Ein weiteres Highlight des Albums ist der letzte Song “The Day I Died”. Warum musst du einen eigentlich immer in so einem großen emotionalen Loch zurücklassen? [Gelächter]

Eigentlich ist dieser Song so etwas wie eine Akzeptanz. Ich behandele Depression und Suizidgedanken. Der Song ist in zwei Teile geteilt, der erste ist eine Aufarbeitung. Ich erzähle, wie ich mich gefühlt habe. Ich benutze sehr wenige Worte, weil ich zu der Zeit, von der ich schreibe auch kaum Worte oder Gedanken finden konnte. Im zweiten Teil nach “Follow me to find new hope …” beschreibe ich eine Stimme, der ich eigentlich gar nicht bereit war zu folgen.

Ich lag so oft nachts im Bett und dachte ‘Morgen musst du was ändern.’ Ich habe irgendwann meinen Schulabschluss nachgeholt und eine Ausbildung gemacht, ein Studium begonnen, Musik gemacht und privat ist es auch wieder stabiler geworden. Aber diese Energie zu sammeln, da raus zukommen, war eine enorme Herausforderung. Das zu packen ist der zweite Teil des Songs. Ich bin dankbar, weil nicht jeder Mensch das schafft und nicht jeder Mensch diese Energie finden kann. Der letzte Part soll einen an die Hand nehmen und in die Luft reißen – “Reborn Into Flames”.

Wie ein Phönix?

Da habe ich gar nicht drüber nachgedacht, aber das würde durchaus passen. Ich brenne, aber ich bin nicht mehr getrieben von Schmerzen, sondern motiviert. Ich würde nicht sagen, dass ich vollkommen glücklich bin, aber das muss ich vielleicht gar nicht. Ich möchte nicht das Gefühl haben, irgendwann anzukommen, sondern immer lernen und entdecken.
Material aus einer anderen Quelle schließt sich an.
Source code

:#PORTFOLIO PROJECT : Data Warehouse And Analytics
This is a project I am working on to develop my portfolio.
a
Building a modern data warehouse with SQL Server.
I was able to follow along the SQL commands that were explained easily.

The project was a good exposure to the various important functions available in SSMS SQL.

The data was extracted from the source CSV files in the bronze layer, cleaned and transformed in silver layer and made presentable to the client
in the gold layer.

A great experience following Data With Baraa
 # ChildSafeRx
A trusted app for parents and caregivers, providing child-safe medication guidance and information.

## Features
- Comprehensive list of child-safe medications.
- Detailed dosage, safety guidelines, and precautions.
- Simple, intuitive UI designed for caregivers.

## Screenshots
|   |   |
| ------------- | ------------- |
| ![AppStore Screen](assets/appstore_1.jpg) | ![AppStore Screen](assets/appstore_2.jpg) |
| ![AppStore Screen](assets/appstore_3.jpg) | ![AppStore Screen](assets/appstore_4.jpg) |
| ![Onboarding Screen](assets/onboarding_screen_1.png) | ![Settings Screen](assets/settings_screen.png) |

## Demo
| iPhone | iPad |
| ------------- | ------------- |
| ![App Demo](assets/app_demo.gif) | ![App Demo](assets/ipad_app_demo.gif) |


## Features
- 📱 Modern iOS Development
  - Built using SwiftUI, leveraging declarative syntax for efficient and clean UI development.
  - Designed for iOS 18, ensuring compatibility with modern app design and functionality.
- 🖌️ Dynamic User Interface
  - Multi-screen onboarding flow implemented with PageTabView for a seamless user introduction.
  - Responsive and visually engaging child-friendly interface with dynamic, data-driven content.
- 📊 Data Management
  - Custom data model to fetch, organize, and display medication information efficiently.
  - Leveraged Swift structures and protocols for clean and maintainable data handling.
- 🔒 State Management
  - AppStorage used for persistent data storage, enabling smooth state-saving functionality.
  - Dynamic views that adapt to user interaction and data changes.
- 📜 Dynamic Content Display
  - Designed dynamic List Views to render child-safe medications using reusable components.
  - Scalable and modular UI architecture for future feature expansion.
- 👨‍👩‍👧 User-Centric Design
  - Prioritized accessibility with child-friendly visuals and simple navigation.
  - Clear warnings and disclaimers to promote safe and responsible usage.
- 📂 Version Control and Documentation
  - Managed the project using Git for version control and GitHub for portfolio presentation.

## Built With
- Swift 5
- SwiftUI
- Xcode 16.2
Das ist das, was mir am Leben Spaß macht. Ich habe keine Angst mehr davor, was morgen kommt. Okay, auf der ganzen Welt passiert immer noch absoluter Wahnsinn und … Frieden kann man viel wünschen, aber solange Menschen sich als andersartig betrachten, wird es so weitergehen. Egal, ich bin kein Geo-Politiker, ich bin einfach nur ein… Rocker. [Gelächter]

Wir wären ja schon viel weiter, wenn diese Einstellung mehr Leute teilen würden …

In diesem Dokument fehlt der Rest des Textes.